* WHAT IS NEEDED *
Show the lines below that contain the string "mbox".

* WORKING DATA *
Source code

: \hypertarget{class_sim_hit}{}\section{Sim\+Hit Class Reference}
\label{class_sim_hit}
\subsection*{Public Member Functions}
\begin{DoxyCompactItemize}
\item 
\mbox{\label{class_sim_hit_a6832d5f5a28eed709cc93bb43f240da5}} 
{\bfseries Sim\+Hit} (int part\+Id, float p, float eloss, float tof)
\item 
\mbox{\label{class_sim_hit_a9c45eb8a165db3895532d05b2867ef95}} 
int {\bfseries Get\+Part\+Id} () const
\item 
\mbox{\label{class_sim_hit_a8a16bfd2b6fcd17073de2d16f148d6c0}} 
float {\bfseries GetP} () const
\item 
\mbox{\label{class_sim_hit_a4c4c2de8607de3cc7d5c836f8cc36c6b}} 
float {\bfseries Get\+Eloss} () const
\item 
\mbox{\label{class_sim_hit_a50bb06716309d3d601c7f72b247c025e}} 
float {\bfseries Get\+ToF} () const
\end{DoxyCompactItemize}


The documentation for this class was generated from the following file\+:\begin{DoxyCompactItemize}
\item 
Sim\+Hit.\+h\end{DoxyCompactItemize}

* WRITTEN RESPONSE *
\mbox{\label{class_sim_hit_a6832d5f5a28eed709cc93bb43f240da5}} 
\mbox{\label{class_sim_hit_a9c45eb8a165db3895532d05b2867ef95}} 
\mbox{\label{class_sim_hit_a8a16bfd2b6fcd17073de2d16f148d6c0}} 
\mbox{\label{class_sim_hit_a4c4c2de8607de3cc7d5c836f8cc36c6b}} 
\mbox{\label{class_sim_hit_a50bb06716309d3d601c7f72b247c025e}} 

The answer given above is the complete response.